**What you have to do**
In the records below, find every line that contains "info" and list it.

**** Supplied material ****

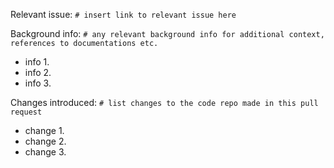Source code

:Relevant issue: `# insert link to relevant issue here`


Background info: `# any relevant background info for additional context, references to documentations etc.`

- info 1.
- info 2.
- info 3.


Changes introduced: `# list changes to the code repo made in this pull request`

- change 1.
- change 2.
- change 3.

****

**Response**
Background info: `# any relevant background info for additional context, references to documentations etc.`
- info 1.
- info 2.
- info 3.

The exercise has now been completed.